The Union’s competence in the area of public health is primarily of a supporting, coordinating, and supplementary nature, which means it has no authority to harmonize national regulations or to determine the substantive scope of healthcare services. However, financial mechanisms may generate a de facto regulatory effect, by incentivizing the performance of certain medical procedures regardless of national restrictions arising from constitutional, ethical, or axiological considerations.
This leads to a tension between the formal retention of the Member States’ competence to organize the health care system and the actual impact of EU instruments on the availability of health care services. In such an arrangement, one can speak of a form of regulatory compensation, whereby national restrictions lose part of their effectiveness through the provision of an alternative source of funding at the EU level.
Consequently, it should be recognized that although the European Union may adopt supporting measures in the field of public health, it is not empowered to shape—either directly or indirectly—the Member States’ policies on the permissibility of certain medical procedures, including abortion. Attempts to use financial instruments for this purpose should be regarded as falling outside the scope of the competences conferred upon the Union by the Treaties.
4. References to international law
In its communication, the European Commission refers to a number of international legal instruments concerning women’s rights and so-called reproductive health, identifying them as a point of reference for the Union’s actions in this area.[30]
In particular, the following are cited: The Beijing Declaration and Platform for Action of 1995 and the 1994 Programme of Action of the International Conference on Population and Development (ICPD), which emphasize the importance of access to health care and the improvement of so-called reproductive health.[31] However, the Commission overlooks the important fact that these documents do not establish an international right to abortion. On the contrary, the ICPD Programme of Action clearly states that “In no case should abortion be promoted as a method of family planning.”[32]

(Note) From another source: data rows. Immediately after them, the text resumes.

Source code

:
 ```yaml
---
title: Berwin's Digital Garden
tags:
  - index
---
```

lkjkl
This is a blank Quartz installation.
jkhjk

Furthermore, the same document emphasized that “any measures or changes relating to abortion within the health care system may be determined exclusively at the national or local level in accordance with the national legislative process,[33]” which clearly confirms that this matter remains within the competence of the states.
Likewise, the Beijing Declaration and Platform for Action in no way create a right to abortion, but indicate the need to reduce the number of abortions by improving access to education, health care, and social support[34].
The Commission also does not address the fact that binding international treaties—such as the Convention on the Elimination of All Forms of Discrimination against Women (CEDAW) or the Convention on the Rights of Persons with Disabilities (CRPD)—do not impose an obligation to legalize abortion. The provisions of these conventions focus on ensuring equal access to health care, without prejudging the permissibility of specific medical procedures.[35] Importantly, none of these documents even contains terms such as “abortion,” “reproductive rights,” “sexual rights,” or related terms.
Consequently, the Commission’s reliance on the indicated documents as the basis for actions aimed at increasing access to abortion should be regarded as an expansive interpretation of those documents, exceeding the scope of states’ obligations as agreed by the international community.
Conclusions
The European Citizens’ Initiative “My Voice, My Choice: For Safe and Accessible Abortion” constitutes an important test case probing the limits of the participatory democracy mechanism in the European Union and the actual scope of EU institutions’ competencies in the area of public health and bioethics. Despite having gathered over 1.1 million verified statements of support, the initiative’s proposals—aimed at establishing an EU financial mechanism supporting cross-border access to abortion (funding travel, accommodation, and the procedure itself)—encounter fundamental competence limitations arising from the EU Treaties. The European Commission, pursuant to Article 11(4) TEU and Regulation (EU) 2019/788, is not bound by the content of an ECI and is under no obligation to submit a proposal for a legal act. Therefore, it should refuse to take action due to a lack of competence.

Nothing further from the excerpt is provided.